[WHAT THIS TASK INVOLVES] Output the entries exactly. Start at the first line, finish with the line containing "For quantum field", and omit the pictures.

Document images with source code
┏━━
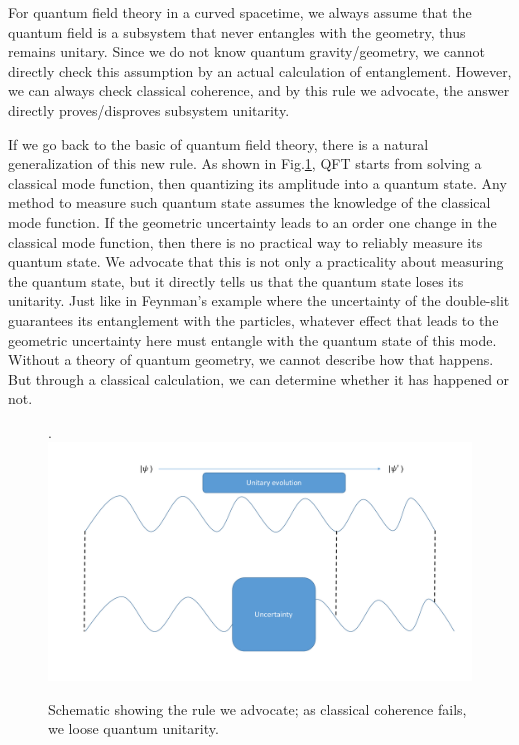 \documentclass[aps,showpacs,twocolumn,floats,prd,superscriptaddress,nofootinbib]{revtex4-1}
\begin{document}
For quantum field theory in a curved spacetime, we always assume that the quantum field is a subsystem that never entangles with the geometry, thus remains unitary.
Since we do not know quantum gravity/geometry, we cannot directly check this assumption by an actual calculation of entanglement.
However, we can always check classical coherence, and by this rule we advocate, the answer directly proves/disproves subsystem unitarity.

If we go back to the basic of quantum field theory, there is a natural generalization of this new rule. 
As shown in Fig.\ref{fig-QFT}, QFT starts from solving a classical mode function, then quantizing its amplitude into a quantum state. 
Any method to measure such quantum state assumes the knowledge of the classical mode function. 
If the geometric uncertainty leads to an order one change in the classical mode function, then there is no practical way to reliably measure its quantum state. 
We advocate that this is not only a practicality about measuring the quantum state, but it directly tells us that the quantum state loses its unitarity. 
Just like in Feynman's example where the uncertainty of the double-slit guarantees its entanglement with the particles, whatever effect that leads to the geometric uncertainty here must entangle with the quantum state of this mode. 
Without a theory of quantum geometry, we cannot describe how that happens. 
But through a classical calculation, we can determine whether it has happened or not.

\begin{figure}[h!]
\begin{center}.
\includegraphics[scale = 0.5]{bh_coherence.pdf}
\caption{Schematic showing the rule we advocate; as classical coherence fails, we loose quantum unitarity.}
\label{fig-QFT}
\end{center}
\end{figure}
\end{document}
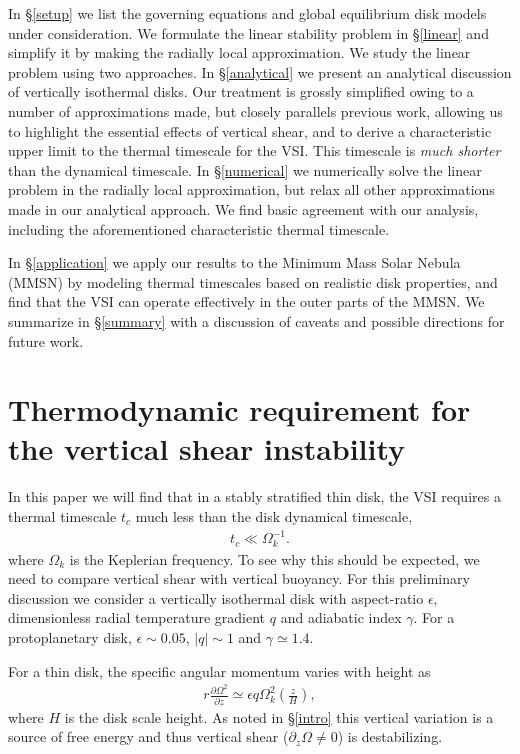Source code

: \documentclass[iop]{emulateapj}
\newcommand{\p}{\partial}
\begin{document}
In \S\ref{setup} we list the governing equations and global
equilibrium disk models under   
consideration. We formulate the linear stability problem in 
\S\ref{linear} and simplify it by making the radially local
approximation. We study the linear problem using two approaches. In
\S\ref{analytical} we present an analytical discussion of vertically
isothermal disks. Our treatment is grossly simplified owing to a
number of approximations made, but closely parallels previous work, 
allowing us to highlight the essential effects of vertical shear, and to
derive a characteristic upper limit to the thermal timescale for the
VSI. This timescale is \emph{much shorter} than the dynamical
timescale. In \S\ref{numerical} we numerically
solve the linear problem in the radially local approximation, but
relax all other approximations made in our analytical approach.    
We find basic agreement with our analysis, including
the aforementioned characteristic thermal timescale. 

In
\S\ref{application} we apply our results to the Minimum Mass
Solar Nebula (MMSN) by modeling thermal 
timescales based on realistic disk properties, and find that the VSI
can operate effectively in the outer parts of the MMSN. We summarize in
\S\ref{summary} with a discussion of caveats and possible directions
for future work.  



\section{Thermodynamic requirement for the vertical shear instability}\label{vsi_require}     In this paper we will find that in a stably stratified thin disk, the VSI  
requires a thermal timescale $t_c$ much less than the
disk dynamical timescale, 
\begin{align}
  t _c \ll \Omega_k^{-1}. 
\end{align}
where $\Omega_k$ is the Keplerian frequency. 
To see why this should be expected, we need to compare vertical shear
with vertical buoyancy. For this preliminary discussion we consider a
vertically isothermal disk with aspect-ratio $\epsilon$,  
dimensionless radial temperature gradient $q$ and adiabatic index
$\gamma$. For a protoplanetary disk, $\epsilon \sim 0.05$, $|q|\sim 1$ and $\gamma\simeq 1.4$. 

For a thin disk, the specific angular momentum varies with height as 
\begin{align}\label{vshear_thin}
  r \frac{\p \Omega^2 }{\p z} \simeq \epsilon q \Omega_k^2\left(\frac{z}{H}\right),
\end{align}
where $H$ is the disk scale height. As noted in
\S\ref{intro} this vertical variation is a source of free energy and
thus vertical shear ($\p_z\Omega \neq0$) is destabilizing. 
\end{document}
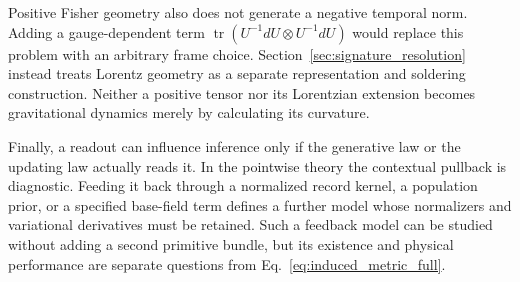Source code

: Positive Fisher geometry also does not generate a negative temporal norm. Adding a gauge-dependent term $\operatorname{tr}(U^{-1}dU\otimes U^{-1}dU)$ would replace this problem with an arbitrary frame choice. Section~\ref{sec:signature_resolution} instead treats Lorentz geometry as a separate representation and soldering construction. Neither a positive tensor nor its Lorentzian extension becomes gravitational dynamics merely by calculating its curvature.

Finally, a readout can influence inference only if the generative law or the updating law actually reads it. In the pointwise theory the contextual pullback is diagnostic. Feeding it back through a normalized record kernel, a population prior, or a specified base-field term defines a further model whose normalizers and variational derivatives must be retained. Such a feedback model can be studied without adding a second primitive bundle, but its existence and physical performance are separate questions from Eq.~\eqref{eq:induced_metric_full}.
┗━━
[WRITTEN RESPONSE]
 \documentclass[aps,showpacs,twocolumn,floats,prd,superscriptaddress,nofootinbib]{revtex4-1}
\begin{document}
For quantum field theory in a curved spacetime, we always assume that the quantum field is a subsystem that never entangles with the geometry, thus remains unitary.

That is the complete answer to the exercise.